前述の通り、本発明者の予備実験によれば、水系フッ素含有樹脂のエマルションを用いて化成処理皮膜を形成した場合に耐水性が低下するのは、水系フッ素含有樹脂のエマルションを製造する際に使用される乳化剤が化成処理皮膜中に残存するためと考えられた(後述の参考実験参照)。そこで、本発明者は、乳化剤をほとんど使用せずに水系フッ素含有樹脂のエマルションを製造することができれば、化成処理皮膜の耐水性の低下を抑制できると考えた。そして、本発明者は、様々な水系フッ素含有樹脂について検討した結果、一定量の親水性官能基を導入したフッ素含有樹脂は、乳化剤をほとんど使用せずに水系エマルションを製造することができ、乳化剤をほとんど含まない化成処理皮膜を容易に形成できることを見出した。
また、本発明者は、化成処理皮膜の耐水性の低下を抑制するだけでなく、耐水性を向上させることについても検討した。そして、様々な観点から検討した結果、水系フッ素含有樹脂の分子量を大きくし、かつ水系フッ素樹脂を4A族金属化合物で架橋することで、化成処理皮膜の耐水性を顕著に向上させうることを見出した。

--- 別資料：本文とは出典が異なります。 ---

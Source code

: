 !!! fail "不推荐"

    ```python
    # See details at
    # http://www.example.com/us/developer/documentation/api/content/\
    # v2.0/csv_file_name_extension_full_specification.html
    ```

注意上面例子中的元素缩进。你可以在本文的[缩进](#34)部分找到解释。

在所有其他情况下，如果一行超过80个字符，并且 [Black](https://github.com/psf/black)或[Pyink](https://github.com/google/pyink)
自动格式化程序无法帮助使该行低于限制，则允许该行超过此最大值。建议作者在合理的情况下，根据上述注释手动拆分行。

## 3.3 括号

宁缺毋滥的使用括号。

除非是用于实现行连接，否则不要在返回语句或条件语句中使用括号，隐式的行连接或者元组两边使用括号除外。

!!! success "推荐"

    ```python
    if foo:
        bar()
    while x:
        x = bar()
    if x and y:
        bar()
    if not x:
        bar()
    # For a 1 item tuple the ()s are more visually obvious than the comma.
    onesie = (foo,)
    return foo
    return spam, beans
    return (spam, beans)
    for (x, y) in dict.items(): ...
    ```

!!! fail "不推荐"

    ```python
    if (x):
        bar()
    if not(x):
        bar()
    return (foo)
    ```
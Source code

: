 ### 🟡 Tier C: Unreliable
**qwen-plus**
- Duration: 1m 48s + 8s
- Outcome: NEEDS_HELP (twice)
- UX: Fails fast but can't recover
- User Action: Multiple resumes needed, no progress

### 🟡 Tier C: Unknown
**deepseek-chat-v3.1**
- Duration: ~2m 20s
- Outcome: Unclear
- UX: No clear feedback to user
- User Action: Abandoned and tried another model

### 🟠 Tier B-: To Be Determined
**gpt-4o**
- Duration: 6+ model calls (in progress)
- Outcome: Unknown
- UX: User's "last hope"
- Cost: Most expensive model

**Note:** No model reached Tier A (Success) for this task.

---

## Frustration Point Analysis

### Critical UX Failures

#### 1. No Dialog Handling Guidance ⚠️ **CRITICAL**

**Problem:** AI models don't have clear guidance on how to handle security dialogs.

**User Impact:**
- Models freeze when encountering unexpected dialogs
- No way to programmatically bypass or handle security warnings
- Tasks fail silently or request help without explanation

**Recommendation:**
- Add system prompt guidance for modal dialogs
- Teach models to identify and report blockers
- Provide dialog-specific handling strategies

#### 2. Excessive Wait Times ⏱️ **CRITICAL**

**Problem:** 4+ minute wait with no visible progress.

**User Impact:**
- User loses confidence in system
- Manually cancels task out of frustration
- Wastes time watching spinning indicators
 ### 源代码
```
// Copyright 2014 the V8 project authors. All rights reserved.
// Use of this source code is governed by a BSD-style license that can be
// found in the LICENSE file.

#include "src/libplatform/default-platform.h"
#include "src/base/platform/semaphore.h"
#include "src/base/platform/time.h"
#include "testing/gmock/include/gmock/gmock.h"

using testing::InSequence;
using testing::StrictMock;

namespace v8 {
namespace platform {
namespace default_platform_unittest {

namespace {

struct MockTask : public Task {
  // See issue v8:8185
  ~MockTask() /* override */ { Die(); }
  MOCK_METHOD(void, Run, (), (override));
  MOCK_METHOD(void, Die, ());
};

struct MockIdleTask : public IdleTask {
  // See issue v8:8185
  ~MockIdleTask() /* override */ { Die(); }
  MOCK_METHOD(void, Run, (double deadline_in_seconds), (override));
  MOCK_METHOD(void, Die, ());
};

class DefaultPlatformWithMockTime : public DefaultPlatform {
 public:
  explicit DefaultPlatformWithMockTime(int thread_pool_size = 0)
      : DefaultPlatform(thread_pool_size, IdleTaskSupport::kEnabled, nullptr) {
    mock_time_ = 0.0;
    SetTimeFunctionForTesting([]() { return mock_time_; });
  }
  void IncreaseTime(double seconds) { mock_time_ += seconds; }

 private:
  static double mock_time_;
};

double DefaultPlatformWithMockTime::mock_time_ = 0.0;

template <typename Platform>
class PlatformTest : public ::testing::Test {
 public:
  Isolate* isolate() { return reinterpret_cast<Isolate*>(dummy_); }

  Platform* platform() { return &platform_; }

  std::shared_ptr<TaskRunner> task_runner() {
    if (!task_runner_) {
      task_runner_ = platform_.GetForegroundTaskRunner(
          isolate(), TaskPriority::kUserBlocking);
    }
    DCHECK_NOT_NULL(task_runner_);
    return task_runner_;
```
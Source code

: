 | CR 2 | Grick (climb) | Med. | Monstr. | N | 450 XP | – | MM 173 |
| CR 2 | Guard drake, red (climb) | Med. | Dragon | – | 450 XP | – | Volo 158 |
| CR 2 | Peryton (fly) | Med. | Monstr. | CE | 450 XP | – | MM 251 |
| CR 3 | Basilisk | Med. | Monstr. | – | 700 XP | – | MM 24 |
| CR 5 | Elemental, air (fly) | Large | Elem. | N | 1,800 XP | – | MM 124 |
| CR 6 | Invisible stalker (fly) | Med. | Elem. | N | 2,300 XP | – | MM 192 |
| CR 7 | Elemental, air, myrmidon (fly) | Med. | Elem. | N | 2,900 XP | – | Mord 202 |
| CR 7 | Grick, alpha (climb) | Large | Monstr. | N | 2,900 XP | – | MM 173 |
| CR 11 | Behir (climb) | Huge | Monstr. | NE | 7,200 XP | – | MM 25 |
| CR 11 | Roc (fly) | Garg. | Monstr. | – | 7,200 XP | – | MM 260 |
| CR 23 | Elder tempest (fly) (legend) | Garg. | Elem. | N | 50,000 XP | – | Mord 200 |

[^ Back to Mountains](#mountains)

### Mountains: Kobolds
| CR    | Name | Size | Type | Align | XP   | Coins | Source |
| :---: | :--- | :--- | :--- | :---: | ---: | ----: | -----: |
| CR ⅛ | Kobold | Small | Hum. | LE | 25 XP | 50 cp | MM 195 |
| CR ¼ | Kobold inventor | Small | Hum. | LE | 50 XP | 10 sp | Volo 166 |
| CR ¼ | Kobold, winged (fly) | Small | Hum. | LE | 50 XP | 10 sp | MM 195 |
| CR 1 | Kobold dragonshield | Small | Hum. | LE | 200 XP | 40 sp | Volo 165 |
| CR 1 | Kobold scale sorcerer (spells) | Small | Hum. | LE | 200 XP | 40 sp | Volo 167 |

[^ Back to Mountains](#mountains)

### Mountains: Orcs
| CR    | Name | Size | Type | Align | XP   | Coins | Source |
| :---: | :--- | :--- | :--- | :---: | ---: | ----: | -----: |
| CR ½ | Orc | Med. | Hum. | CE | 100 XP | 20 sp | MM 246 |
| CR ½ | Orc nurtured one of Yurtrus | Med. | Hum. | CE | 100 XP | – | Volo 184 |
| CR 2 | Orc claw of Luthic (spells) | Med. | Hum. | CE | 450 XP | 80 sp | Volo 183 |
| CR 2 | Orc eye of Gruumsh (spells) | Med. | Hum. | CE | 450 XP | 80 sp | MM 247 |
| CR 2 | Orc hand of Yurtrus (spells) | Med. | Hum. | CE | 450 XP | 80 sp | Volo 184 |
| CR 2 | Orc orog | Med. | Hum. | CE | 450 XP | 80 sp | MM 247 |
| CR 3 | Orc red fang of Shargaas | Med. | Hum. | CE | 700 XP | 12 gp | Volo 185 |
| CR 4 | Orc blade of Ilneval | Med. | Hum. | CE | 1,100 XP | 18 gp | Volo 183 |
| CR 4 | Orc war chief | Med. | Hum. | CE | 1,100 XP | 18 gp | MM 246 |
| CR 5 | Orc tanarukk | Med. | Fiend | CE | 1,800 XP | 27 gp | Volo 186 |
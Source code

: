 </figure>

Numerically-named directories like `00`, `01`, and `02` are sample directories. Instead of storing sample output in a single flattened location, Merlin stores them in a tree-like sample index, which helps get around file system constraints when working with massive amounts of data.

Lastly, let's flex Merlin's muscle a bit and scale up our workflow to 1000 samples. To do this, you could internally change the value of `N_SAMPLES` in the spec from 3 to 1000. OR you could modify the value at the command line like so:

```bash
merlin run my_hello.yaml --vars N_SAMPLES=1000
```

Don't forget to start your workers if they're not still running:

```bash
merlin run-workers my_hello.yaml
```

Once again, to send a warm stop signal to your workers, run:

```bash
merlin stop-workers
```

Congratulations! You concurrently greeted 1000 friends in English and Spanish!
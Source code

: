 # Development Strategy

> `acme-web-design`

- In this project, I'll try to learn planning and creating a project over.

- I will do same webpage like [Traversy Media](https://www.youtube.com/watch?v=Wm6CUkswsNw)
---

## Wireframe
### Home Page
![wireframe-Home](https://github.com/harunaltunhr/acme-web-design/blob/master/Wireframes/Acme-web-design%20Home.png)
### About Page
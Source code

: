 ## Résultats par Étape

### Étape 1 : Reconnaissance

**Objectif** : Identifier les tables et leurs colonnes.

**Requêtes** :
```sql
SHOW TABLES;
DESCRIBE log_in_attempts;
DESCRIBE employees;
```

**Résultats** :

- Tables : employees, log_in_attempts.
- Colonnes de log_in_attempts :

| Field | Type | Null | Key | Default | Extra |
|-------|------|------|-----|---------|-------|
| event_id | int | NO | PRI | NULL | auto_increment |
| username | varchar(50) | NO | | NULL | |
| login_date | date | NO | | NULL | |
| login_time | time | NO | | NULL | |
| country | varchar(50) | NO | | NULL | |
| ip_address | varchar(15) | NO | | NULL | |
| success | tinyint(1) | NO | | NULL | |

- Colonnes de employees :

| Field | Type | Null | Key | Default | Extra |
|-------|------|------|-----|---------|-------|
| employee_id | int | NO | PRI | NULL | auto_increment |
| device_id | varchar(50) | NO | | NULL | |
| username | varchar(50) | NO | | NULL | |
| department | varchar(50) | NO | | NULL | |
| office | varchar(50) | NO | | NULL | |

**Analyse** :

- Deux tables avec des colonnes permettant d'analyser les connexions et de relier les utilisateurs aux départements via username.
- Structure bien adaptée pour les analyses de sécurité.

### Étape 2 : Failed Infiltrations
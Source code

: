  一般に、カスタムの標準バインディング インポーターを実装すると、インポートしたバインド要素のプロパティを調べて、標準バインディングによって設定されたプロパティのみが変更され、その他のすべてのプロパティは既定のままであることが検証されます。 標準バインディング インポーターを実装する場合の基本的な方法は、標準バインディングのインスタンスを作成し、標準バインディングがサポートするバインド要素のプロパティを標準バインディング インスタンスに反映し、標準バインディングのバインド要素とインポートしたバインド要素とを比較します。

そして、本発明者は、親水性官能基を導入した高分子量のフッ素含有樹脂をベースとする化成処理液に、さらに4A族金属化合物を配合することで、耐候性と、耐水性、耐黒変性および皮膜密着性とを両立した化成処理皮膜を形成できることを見出したのである。
さらに、本発明者は、化成処理めっき鋼板の加工性(潤滑性)を向上させることについて検討した。そして、本発明者は、様々な手段について検討した結果、平均粒子径が0.1〜10μmの樹脂粒子を化成処理皮膜中に分散させることで、耐候性、耐水性、耐黒変性および皮膜密着性に加えて、さらに加工性(潤滑性)にも優れた化成処理皮膜を形成できることを見出したのである。
本発明者は、この化成処理皮膜を前述のリン酸塩皮膜と組み合わせることで、耐候性、耐水性、耐黒変性、皮膜密着性、防眩性および加工性のすべてに優れる本発明の化成処理めっき鋼板を完成させた。
本発明の化成処理めっき鋼板の化成処理皮膜では、1)フッ素含有樹脂(好ましくはフッ素含有オレフィン樹脂)を配合することで、耐候性(耐紫外線性)を向上させている。また、2)親水性官能基を導入したフッ素含有樹脂を使用することでエマルション製造時の乳化剤の使用を極力減らし、かつ3)フッ素含有樹脂の分子量を大きくし、かつ4)フッ素含有樹脂を4A族金属化合物で架橋させることで、耐候性(耐紫外線性)および耐水性を向上させている。また、5)平均粒子径が0.1〜10μmの樹脂粒子を分散させることで加工性(潤滑性)を向上させている。
以下、化成処理皮膜に含まれる各成分について説明する。
1)水系フッ素含有樹脂
化成処理皮膜は、フッ素含有樹脂、より具体的にはフッ素含有オレフィン樹脂を主成分として含む。化成処理皮膜に主成分として含まれるフッ素含有樹脂の量は、70〜99質量%の範囲内が好ましい。前述の通り、化成処理皮膜を構成する有機樹脂としてフッ素含有樹脂を用いることで、化成処理皮膜の耐候性(耐紫外線性)を向上させることができる。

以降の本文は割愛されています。